In the records below, some lines contain the word "Exemplo". Copy each of them.

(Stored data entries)
========

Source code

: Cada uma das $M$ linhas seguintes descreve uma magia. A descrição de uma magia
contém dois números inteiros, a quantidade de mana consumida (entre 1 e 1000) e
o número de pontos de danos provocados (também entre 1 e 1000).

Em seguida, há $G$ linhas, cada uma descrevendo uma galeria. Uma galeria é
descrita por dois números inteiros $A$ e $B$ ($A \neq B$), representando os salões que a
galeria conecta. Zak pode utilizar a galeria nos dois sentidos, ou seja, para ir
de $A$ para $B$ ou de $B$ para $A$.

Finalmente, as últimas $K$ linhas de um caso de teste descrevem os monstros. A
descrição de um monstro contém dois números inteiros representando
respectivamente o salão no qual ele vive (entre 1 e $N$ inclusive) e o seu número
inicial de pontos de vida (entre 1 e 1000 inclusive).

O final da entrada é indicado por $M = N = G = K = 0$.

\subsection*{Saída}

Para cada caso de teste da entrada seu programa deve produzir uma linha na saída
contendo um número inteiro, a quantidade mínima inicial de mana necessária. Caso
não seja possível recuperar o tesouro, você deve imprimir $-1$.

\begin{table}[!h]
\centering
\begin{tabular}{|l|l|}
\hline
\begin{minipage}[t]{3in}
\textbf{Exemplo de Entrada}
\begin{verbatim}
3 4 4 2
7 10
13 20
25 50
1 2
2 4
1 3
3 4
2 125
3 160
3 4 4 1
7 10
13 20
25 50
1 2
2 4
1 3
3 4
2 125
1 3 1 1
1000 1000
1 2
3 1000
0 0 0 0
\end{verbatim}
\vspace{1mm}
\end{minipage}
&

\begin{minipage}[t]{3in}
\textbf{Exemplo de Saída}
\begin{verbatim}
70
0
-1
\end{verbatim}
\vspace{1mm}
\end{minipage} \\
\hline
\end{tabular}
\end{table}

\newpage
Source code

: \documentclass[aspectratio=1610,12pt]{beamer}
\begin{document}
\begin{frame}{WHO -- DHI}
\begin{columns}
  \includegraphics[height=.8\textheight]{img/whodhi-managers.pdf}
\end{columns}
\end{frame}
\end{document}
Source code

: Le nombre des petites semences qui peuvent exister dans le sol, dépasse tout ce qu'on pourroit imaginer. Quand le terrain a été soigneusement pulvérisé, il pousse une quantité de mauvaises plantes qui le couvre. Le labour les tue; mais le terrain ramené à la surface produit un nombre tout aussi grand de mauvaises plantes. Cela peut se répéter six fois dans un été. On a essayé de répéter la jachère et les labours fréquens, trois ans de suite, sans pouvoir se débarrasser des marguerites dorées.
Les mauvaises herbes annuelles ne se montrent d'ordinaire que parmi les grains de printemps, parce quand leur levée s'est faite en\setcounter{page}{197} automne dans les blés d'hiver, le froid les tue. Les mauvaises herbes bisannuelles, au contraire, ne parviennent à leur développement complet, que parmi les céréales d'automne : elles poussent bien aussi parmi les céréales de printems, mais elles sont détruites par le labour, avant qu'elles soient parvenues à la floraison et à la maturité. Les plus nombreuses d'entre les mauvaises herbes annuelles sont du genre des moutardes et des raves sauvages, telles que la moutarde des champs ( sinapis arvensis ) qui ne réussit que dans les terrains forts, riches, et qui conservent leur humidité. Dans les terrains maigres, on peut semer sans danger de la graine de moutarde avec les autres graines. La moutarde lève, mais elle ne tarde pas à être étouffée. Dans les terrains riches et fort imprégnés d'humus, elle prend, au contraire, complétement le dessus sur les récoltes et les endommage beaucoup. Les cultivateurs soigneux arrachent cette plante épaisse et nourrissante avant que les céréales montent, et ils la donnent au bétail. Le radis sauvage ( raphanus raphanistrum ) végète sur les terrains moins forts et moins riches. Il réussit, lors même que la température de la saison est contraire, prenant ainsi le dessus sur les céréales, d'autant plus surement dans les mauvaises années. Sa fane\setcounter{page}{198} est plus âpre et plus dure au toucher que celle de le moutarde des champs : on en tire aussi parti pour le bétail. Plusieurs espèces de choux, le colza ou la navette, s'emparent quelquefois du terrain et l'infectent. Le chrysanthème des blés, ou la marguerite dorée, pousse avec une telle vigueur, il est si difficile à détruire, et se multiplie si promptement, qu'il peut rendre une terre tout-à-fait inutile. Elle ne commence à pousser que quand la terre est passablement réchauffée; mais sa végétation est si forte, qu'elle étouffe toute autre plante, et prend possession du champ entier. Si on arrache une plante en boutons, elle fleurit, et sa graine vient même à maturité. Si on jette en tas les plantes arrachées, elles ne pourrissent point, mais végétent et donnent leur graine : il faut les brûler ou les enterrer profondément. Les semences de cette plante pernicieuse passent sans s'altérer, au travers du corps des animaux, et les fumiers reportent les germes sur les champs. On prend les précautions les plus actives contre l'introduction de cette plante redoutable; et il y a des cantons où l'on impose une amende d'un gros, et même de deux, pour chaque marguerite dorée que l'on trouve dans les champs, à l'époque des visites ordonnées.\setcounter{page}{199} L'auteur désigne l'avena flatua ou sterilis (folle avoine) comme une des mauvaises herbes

========

▸ **Answer for this exercise**:
\textbf{Exemplo de Entrada}
\textbf{Exemplo de Saída}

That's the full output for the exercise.